Probably the biggest piece of career advice I ever got from my dad (aside from the 'don't be a lawyer' talk) was to always go above and beyond an employer's expectations, even to the point of sacrificing other parts of your life. "Make yourself irreplaceable," he would say, regaling stories of his own young employment at a car dealership. "Take the shifts that nobody else wants, work extra hours whenever possible, be the guy that your boss knows they can always count on" (yes, that was an intentional use of they as a gender-neutral singular pronoun. More on that next week).

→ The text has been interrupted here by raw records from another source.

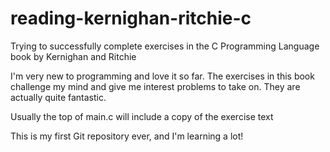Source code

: # reading-kernighan-ritchie-c
Trying to successfully complete exercises in the C Programming Language book by Kernighan and Ritchie

I'm very new to programming and love it so far. The exercises in this book challenge my mind and give me interest problems to take on. They are actually quite fantastic. 

Usually the top of main.c will include a copy of the exercise text

This is my first Git repository ever, and I'm learning a lot!

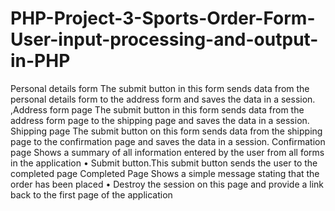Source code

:# PHP-Project-3-Sports-Order-Form-User-input-processing-and-output-in-PHP
Personal details form The submit button in this form sends data from the personal details form to the address form and saves the data in a session. ,Address form page The submit button in this form sends data from the address form page to the shipping page and saves the data in a session. Shipping page The submit button on this form sends data from the shipping page to the confirmation page and saves the data in a session. Confirmation page  Shows a summary of all information entered by the user from all forms in the application • Submit button.This submit button sends the user to the completed page Completed Page Shows a simple message stating that the order has been placed • Destroy the session on this page and provide a link back to the first page of the application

At the age when I was receiving this advice most frequently, I was working part-time as a dishwasher at a popular chain restaurant. I always smiled and nodded when I was getting the career advice talk, but I usually thought to myself that dad's values must have been different from my own after the fact. I didn't want to give up my precious Friday and Saturday nights working the shifts nobody else wanted - I wanted to hang out with my friends. On a more fundamental level, I wasn't comfortable with the idea of sacrificing the other parts of my life just so I could show an employer how dedicated I was - it sounded unbalanced, and potentially very unhealthy in the long-term (I still believe this). So, while I knew that this way of thinking helped my dad in his own career, I essentially believed it was bad advice.
Nonetheless, it wasn't long before I found that I was actually living my dad's advice - it just wasn't in the way I thought he originally meant it. My dad's advice was to make yourself irreplaceable. In other words, create a scenario in which an employer would be losing something so important if they let you go, that under normal and reasonable circumstances, they won't.

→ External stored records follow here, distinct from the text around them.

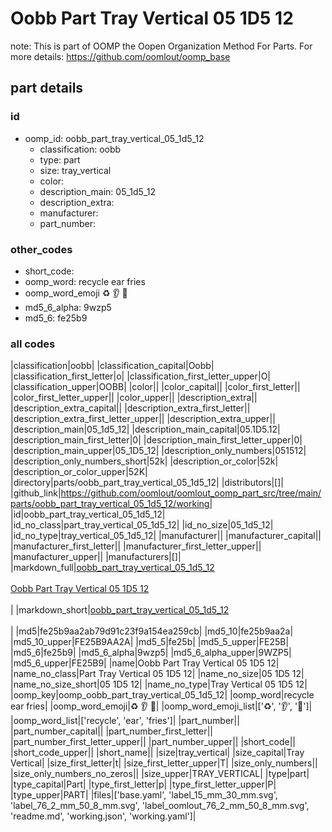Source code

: # Oobb Part Tray Vertical 05 1D5 12  

note: This is part of OOMP the Oopen Organization Method For Parts. For more details: https://github.com/oomlout/oomp_base

##  part details





### id
* oomp_id: oobb_part_tray_vertical_05_1d5_12
  * classification: oobb
  * type: part
  * size: tray_vertical
  * color: 
  * description_main: 05_1d5_12
  * description_extra: 
  * manufacturer: 
  * part_number: 

### other_codes
* short_code: 
* oomp_word: recycle ear fries
* oomp_word_emoji :recycle: :ear: :fries:
* md5_6_alpha: 9wzp5
* md5_6: fe25b9

### all codes 
|classification|oobb|
|classification_capital|Oobb|
|classification_first_letter|o|
|classification_first_letter_upper|O|
|classification_upper|OOBB|
|color||
|color_capital||
|color_first_letter||
|color_first_letter_upper||
|color_upper||
|description_extra||
|description_extra_capital||
|description_extra_first_letter||
|description_extra_first_letter_upper||
|description_extra_upper||
|description_main|05_1d5_12|
|description_main_capital|05.1D5.12|
|description_main_first_letter|0|
|description_main_first_letter_upper|0|
|description_main_upper|05_1D5_12|
|description_only_numbers|051512|
|description_only_numbers_short|52k|
|description_or_color|52k|
|description_or_color_upper|52K|
|directory|parts/oobb_part_tray_vertical_05_1d5_12|
|distributors|[]|
|github_link|https://github.com/oomlout/oomlout_oomp_part_src/tree/main/parts/oobb_part_tray_vertical_05_1d5_12/working|
|id|oobb_part_tray_vertical_05_1d5_12|
|id_no_class|part_tray_vertical_05_1d5_12|
|id_no_size|05_1d5_12|
|id_no_type|tray_vertical_05_1d5_12|
|manufacturer||
|manufacturer_capital||
|manufacturer_first_letter||
|manufacturer_first_letter_upper||
|manufacturer_upper||
|manufacturers|[]|
|markdown_full|[oobb_part_tray_vertical_05_1d5_12](https://github.com/oomlout/oomlout_oomp_part_src/tree/main/parts/oobb_part_tray_vertical_05_1d5_12/working)<br>[](https://github.com/oomlout/oomlout_oomp_part_src/tree/main/parts/oobb_part_tray_vertical_05_1d5_12/working)<br>[Oobb Part Tray Vertical 05 1D5 12](https://github.com/oomlout/oomlout_oomp_part_src/tree/main/parts/oobb_part_tray_vertical_05_1d5_12/working)<br><br>|
|markdown_short|[oobb_part_tray_vertical_05_1d5_12](https://github.com/oomlout/oomlout_oomp_part_src/tree/main/parts/oobb_part_tray_vertical_05_1d5_12/working)<br><br>|
|md5|fe25b9aa2ab79d91c23f9a154ea259cb|
|md5_10|fe25b9aa2a|
|md5_10_upper|FE25B9AA2A|
|md5_5|fe25b|
|md5_5_upper|FE25B|
|md5_6|fe25b9|
|md5_6_alpha|9wzp5|
|md5_6_alpha_upper|9WZP5|
|md5_6_upper|FE25B9|
|name|Oobb Part Tray Vertical 05 1D5 12|
|name_no_class|Part Tray Vertical 05 1D5 12|
|name_no_size|05 1D5 12|
|name_no_size_short|05 1D5 12|
|name_no_type|Tray Vertical 05 1D5 12|
|oomp_key|oomp_oobb_part_tray_vertical_05_1d5_12|
|oomp_word|recycle ear fries|
|oomp_word_emoji|:recycle: :ear: :fries:|
|oomp_word_emoji_list|[':recycle:', ':ear:', ':fries:']|
|oomp_word_list|['recycle', 'ear', 'fries']|
|part_number||
|part_number_capital||
|part_number_first_letter||
|part_number_first_letter_upper||
|part_number_upper||
|short_code||
|short_code_upper||
|short_name||
|size|tray_vertical|
|size_capital|Tray Vertical|
|size_first_letter|t|
|size_first_letter_upper|T|
|size_only_numbers||
|size_only_numbers_no_zeros||
|size_upper|TRAY_VERTICAL|
|type|part|
|type_capital|Part|
|type_first_letter|p|
|type_first_letter_upper|P|
|type_upper|PART|
|files|['base.yaml', 'label_15_mm_30_mm.svg', 'label_76_2_mm_50_8_mm.svg', 'label_oomlout_76_2_mm_50_8_mm.svg', 'readme.md', 'working.json', 'working.yaml']|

My original interpretation of that advice was that I had to work extra long hours and sacrifice other parts of my life in order to show my value. As it turns out, that's not the only way to make yourself important.
That brings me to yesterday. Like most days, I was talking to a student about his work search. He was looking for entry-level positions, and because of his unique area of study (interactive arts and technology) was concerned that he would end up doing work quite a bit different from the stuff he really wanted to do, which was design.
This got me thinking about my own career, and my current role as a career advisor. I knew going into the job that I would be working closely with students, facilitating workshops, and various other duties that could be reasonably expected. Here's the thing: while I'd like to believe that I do a pretty good - maybe even a great - job at that kind of stuff, it doesn't make me irreplaceable. Any other career advisor could come along and do just as good as satisfactory a job at those things if I left.
But around the same time that I started, the centre was getting into this little thing called social media. They had a defunct blog with a questionable number of readers that hadn't seen fresh content in months, and a brand new Twitter and Facebook account set up within months of me starting (not to mention a stretched-thin marketing and communications team that didn't exactly need another set of social media responsibilities).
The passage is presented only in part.